_Saved data entries:_
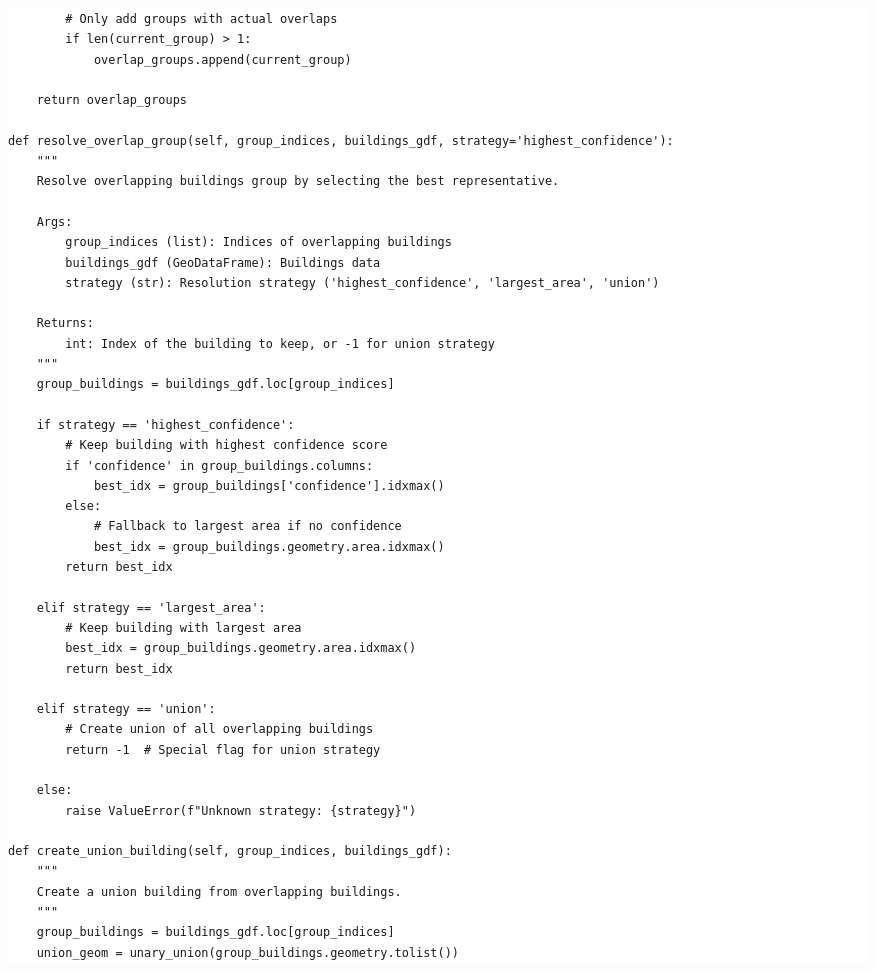             # Only add groups with actual overlaps
            if len(current_group) > 1:
                overlap_groups.append(current_group)
        
        return overlap_groups
    
    def resolve_overlap_group(self, group_indices, buildings_gdf, strategy='highest_confidence'):
        """
        Resolve overlapping buildings group by selecting the best representative.
        
        Args:
            group_indices (list): Indices of overlapping buildings
            buildings_gdf (GeoDataFrame): Buildings data
            strategy (str): Resolution strategy ('highest_confidence', 'largest_area', 'union')
        
        Returns:
            int: Index of the building to keep, or -1 for union strategy
        """
        group_buildings = buildings_gdf.loc[group_indices]
        
        if strategy == 'highest_confidence':
            # Keep building with highest confidence score
            if 'confidence' in group_buildings.columns:
                best_idx = group_buildings['confidence'].idxmax()
            else:
                # Fallback to largest area if no confidence
                best_idx = group_buildings.geometry.area.idxmax()
            return best_idx
            
        elif strategy == 'largest_area':
            # Keep building with largest area
            best_idx = group_buildings.geometry.area.idxmax()
            return best_idx
            
        elif strategy == 'union':
            # Create union of all overlapping buildings
            return -1  # Special flag for union strategy
            
        else:
            raise ValueError(f"Unknown strategy: {strategy}")
    
    def create_union_building(self, group_indices, buildings_gdf):
        """
        Create a union building from overlapping buildings.
        """
        group_buildings = buildings_gdf.loc[group_indices]
        union_geom = unary_union(group_buildings.geometry.tolist())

_Exercise brief:_
Show each line in the data where the string "overlapping" appears.

_Written answer:_
        Resolve overlapping buildings group by selecting the best representative.
            group_indices (list): Indices of overlapping buildings
            # Create union of all overlapping buildings
        Create a union building from overlapping buildings.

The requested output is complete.